Human papillomaviruses (HPVs) are small epitheliotropic DNA viruses involved in the etiology of several human malignancies. At least 90% of all cervical carcinomas are associated with infections by “high-risk” HPV types such as HPV-16 and -18. The majority of these cancers contain HPV DNA integrated into the host cell genome and express only two viral genes, E6 and E7, both of which encode oncoproteins (1). Both HPV-immortalized cells and high-risk HPV-associated cervical neoplasias, including early precursor lesions, display genomic instability, which is absent in lesions caused by low-risk HPVs (2–6). Induction of genomic plasticity, therefore, constitutes an early and central event in HPV-associated carcinogenesis and may contribute to the integration of HPV DNA into the host genome (7). However, it is not known in detail how HPV E6 and E7 interfere with genomic integrity. HPV E6 and E7 play distinct roles in this process by targeting different pathways (5). Whereas E6 may promote genetic instability by inactivating the tumor suppressor and cell cycle checkpoint protein p53 (5, 8), the mechanism by which E7 subverts the integrity of the host cell genome (5, 9) and whether this function depends on its ability to inactivate the pRB tumor suppressor protein (10, 11) have not been determined.

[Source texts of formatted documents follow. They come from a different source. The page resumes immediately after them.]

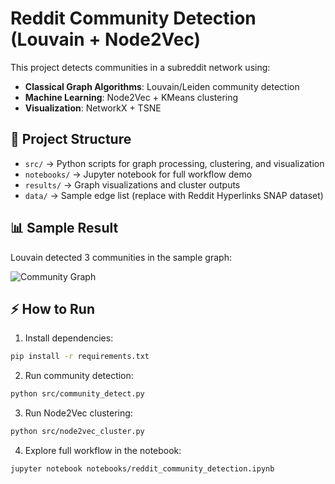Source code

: # Reddit Community Detection (Louvain + Node2Vec)

This project detects communities in a subreddit network using:
- **Classical Graph Algorithms**: Louvain/Leiden community detection
- **Machine Learning**: Node2Vec + KMeans clustering
- **Visualization**: NetworkX + TSNE

## 📂 Project Structure

- `src/` → Python scripts for graph processing, clustering, and visualization
- `notebooks/` → Jupyter notebook for full workflow demo
- `results/` → Graph visualizations and cluster outputs
- `data/` → Sample edge list (replace with Reddit Hyperlinks SNAP dataset)

## 📊 Sample Result

Louvain detected 3 communities in the sample graph:

![Community Graph](results/sample_communities.png)

## ⚡ How to Run

1. Install dependencies:
```bash
pip install -r requirements.txt
```

2. Run community detection:
```bash
python src/community_detect.py
```

3. Run Node2Vec clustering:
```bash
python src/node2vec_cluster.py
```

4. Explore full workflow in the notebook:
```bash
jupyter notebook notebooks/reddit_community_detection.ipynb
```
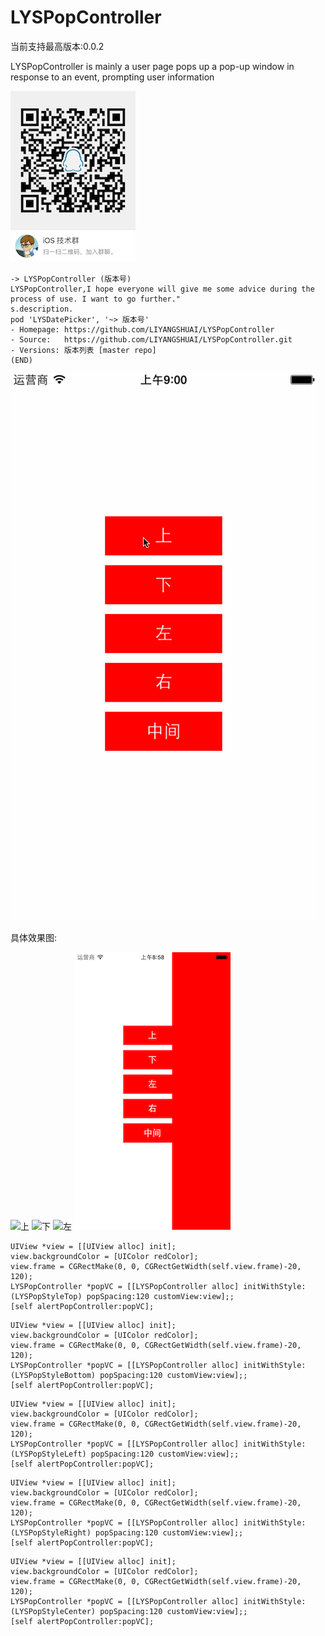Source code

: # LYSPopController

当前支持最高版本:0.0.2

LYSPopController is mainly a user page pops up a pop-up window in response to an event, prompting user information

![iOS技术群群二维码](https://github.com/LIYANGSHUAI/LYSPopController/blob/master/resource/iOS技术群群二维码.JPG)

```objc
-> LYSPopController (版本号)
LYSPopController,I hope everyone will give me some advice during the process of use. I want to go further."
s.description.
pod 'LYSDatePicker', '~> 版本号'
- Homepage: https://github.com/LIYANGSHUAI/LYSPopController
- Source:   https://github.com/LIYANGSHUAI/LYSPopController.git
- Versions: 版本列表 [master repo]
(END)
```

![弹窗](https://github.com/LIYANGSHUAI/LYSPopController/blob/master/resource/弹窗.gif)

具体效果图:

![上](https://github.com/LIYANGSHUAI/LYSPopController/blob/master/resource/上.png)
![下](https://github.com/LIYANGSHUAI/LYSPopController/blob/master/resource/下.png)
![左](https://github.com/LIYANGSHUAI/LYSPopController/blob/master/resource/左.png)
![右](https://github.com/LIYANGSHUAI/LYSPopController/blob/master/resource/右.png)


```objc
UIView *view = [[UIView alloc] init];
view.backgroundColor = [UIColor redColor];
view.frame = CGRectMake(0, 0, CGRectGetWidth(self.view.frame)-20, 120);
LYSPopController *popVC = [[LYSPopController alloc] initWithStyle:(LYSPopStyleTop) popSpacing:120 customView:view];;
[self alertPopController:popVC];
```

```objc
UIView *view = [[UIView alloc] init];
view.backgroundColor = [UIColor redColor];
view.frame = CGRectMake(0, 0, CGRectGetWidth(self.view.frame)-20, 120);
LYSPopController *popVC = [[LYSPopController alloc] initWithStyle:(LYSPopStyleBottom) popSpacing:120 customView:view];;
[self alertPopController:popVC];
```

```objc
UIView *view = [[UIView alloc] init];
view.backgroundColor = [UIColor redColor];
view.frame = CGRectMake(0, 0, CGRectGetWidth(self.view.frame)-20, 120);
LYSPopController *popVC = [[LYSPopController alloc] initWithStyle:(LYSPopStyleLeft) popSpacing:120 customView:view];;
[self alertPopController:popVC];
```

```objc
UIView *view = [[UIView alloc] init];
view.backgroundColor = [UIColor redColor];
view.frame = CGRectMake(0, 0, CGRectGetWidth(self.view.frame)-20, 120);
LYSPopController *popVC = [[LYSPopController alloc] initWithStyle:(LYSPopStyleRight) popSpacing:120 customView:view];;
[self alertPopController:popVC];
```

```objc
UIView *view = [[UIView alloc] init];
view.backgroundColor = [UIColor redColor];
view.frame = CGRectMake(0, 0, CGRectGetWidth(self.view.frame)-20, 120);
LYSPopController *popVC = [[LYSPopController alloc] initWithStyle:(LYSPopStyleCenter) popSpacing:120 customView:view];;
[self alertPopController:popVC];
```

The centrosome is a cytoplasmic organelle consisting of a pair of centrioles surrounded by a pericentriolar matrix. Each cell contains one or, before a cell division, two centrosomes. During mitosis, the two centrosomes form the poles of a bipolar mitotic spindle, a function that is essential for accurate chromosome segregation. Centrosomes undergo duplication precisely once before cell division. Recent reports have revealed that this process is linked to the cell division cycle via cyclin-dependent kinase 2 (cdk2) activity that couples centriole duplication to the onset of DNA replication at the G1/S transition (12–14).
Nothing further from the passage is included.